VATICAN CITY, NOV. 28, 2006 (Zenit) - Benedict XVI's apostolic journey to Turkey has three objectives: one pastoral, another ecumenical, and a third that includes the fostering of dialogue with Islam.

As with all his apostolic visits, the Pope is going to Turkey in order to confirm the Catholic community in the faith. That small community includes various rites: Latin, Armenian Catholic, Syrian Catholic and Chaldean.

According to the Holy See's Statistical Yearbook, in this country of approximately 72 million inhabitants, 99% are Muslims. Catholics number about 32,000, or 0.04% of the population.

They have 47 parishes, and are assisted by six bishops, 13 diocesan priests, 55 religious-order priests, four permanent deacons, 12 men religious (not priests), 86 nuns, eight lay missionaries and 28 catechists. In Turkey, the Catholic Church does not have juridical recognition.
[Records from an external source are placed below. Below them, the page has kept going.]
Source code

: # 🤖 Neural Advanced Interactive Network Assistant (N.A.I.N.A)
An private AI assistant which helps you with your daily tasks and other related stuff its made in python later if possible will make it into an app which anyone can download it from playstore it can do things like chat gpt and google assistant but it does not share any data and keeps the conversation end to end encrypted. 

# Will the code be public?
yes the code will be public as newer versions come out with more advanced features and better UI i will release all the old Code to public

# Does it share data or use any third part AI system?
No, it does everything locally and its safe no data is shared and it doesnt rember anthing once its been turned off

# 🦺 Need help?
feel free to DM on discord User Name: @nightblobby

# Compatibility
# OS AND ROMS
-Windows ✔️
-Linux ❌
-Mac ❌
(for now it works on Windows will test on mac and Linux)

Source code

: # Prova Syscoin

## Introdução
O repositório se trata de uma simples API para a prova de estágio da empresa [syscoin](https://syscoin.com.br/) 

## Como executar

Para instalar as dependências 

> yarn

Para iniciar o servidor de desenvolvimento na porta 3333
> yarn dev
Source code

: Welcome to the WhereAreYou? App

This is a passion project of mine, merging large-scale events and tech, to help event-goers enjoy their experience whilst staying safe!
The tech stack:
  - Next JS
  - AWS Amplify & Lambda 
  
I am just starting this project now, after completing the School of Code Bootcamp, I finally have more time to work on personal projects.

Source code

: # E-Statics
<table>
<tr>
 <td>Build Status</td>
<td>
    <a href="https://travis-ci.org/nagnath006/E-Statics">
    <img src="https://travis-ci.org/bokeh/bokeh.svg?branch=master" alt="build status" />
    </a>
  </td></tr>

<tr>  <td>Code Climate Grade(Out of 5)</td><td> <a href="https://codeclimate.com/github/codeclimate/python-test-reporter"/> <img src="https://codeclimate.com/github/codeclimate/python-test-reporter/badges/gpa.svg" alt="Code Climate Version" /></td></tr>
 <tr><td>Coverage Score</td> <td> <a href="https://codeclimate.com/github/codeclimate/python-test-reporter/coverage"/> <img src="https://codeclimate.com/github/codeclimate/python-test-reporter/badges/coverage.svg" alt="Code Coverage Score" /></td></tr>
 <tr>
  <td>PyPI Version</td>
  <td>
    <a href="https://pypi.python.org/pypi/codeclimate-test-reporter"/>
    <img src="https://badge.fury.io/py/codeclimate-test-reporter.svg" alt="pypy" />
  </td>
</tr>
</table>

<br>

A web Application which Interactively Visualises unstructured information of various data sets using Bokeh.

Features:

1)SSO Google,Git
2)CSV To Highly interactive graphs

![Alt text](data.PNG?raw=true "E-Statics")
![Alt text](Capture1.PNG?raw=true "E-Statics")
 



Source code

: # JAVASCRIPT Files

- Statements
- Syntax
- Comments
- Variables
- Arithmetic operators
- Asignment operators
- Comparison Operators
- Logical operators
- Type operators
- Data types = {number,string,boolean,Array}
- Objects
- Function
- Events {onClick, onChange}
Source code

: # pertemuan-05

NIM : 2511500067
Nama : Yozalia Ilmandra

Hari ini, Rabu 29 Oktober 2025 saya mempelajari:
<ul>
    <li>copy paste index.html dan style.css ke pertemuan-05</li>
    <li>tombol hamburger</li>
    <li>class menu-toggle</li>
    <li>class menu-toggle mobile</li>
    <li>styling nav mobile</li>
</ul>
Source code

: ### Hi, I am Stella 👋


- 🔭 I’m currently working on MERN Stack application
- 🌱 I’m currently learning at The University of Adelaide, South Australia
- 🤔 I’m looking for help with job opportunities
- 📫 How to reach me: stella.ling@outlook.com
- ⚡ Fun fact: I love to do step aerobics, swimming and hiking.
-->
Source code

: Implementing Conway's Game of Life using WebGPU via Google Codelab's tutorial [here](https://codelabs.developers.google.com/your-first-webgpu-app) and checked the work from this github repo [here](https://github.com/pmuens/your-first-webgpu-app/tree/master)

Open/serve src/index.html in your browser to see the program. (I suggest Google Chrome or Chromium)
The Holy Father will preside at two Eucharistic celebrations with the country's Catholic faithful.

The first will take place on Wednesday at the national Marian shrine of Meyem Ana Evi, that is, the house of Jesus' Mother Mary, in Ephesus, the city in which the council of 431 proclaimed her divine maternity.

The second Mass will be celebrated in Istanbul on Friday, the last day of the visit, at the Cathedral Church of the Holy Spirit.

Full unity

The Pope is going to Istanbul in response to an invitation of the Ecumenical Patriarch of Constantinople, Bartholomew I, presented at the start of his pontificate.

With this visit, Benedict XVI confirms that one of his priorities is the search for full Christian unity, as he stated on April 20, 2005, in his homily delivered in the Sistine Chapel, the day after his election.

On Wednesday, the Pontiff will take part in a meeting of prayer and dialogue with the Orthodox patriarch.

The highlight of the visit to the ecumenical patriarch will be Thursday, the liturgical memorial of the Apostle Andrew, brother of St. Peter.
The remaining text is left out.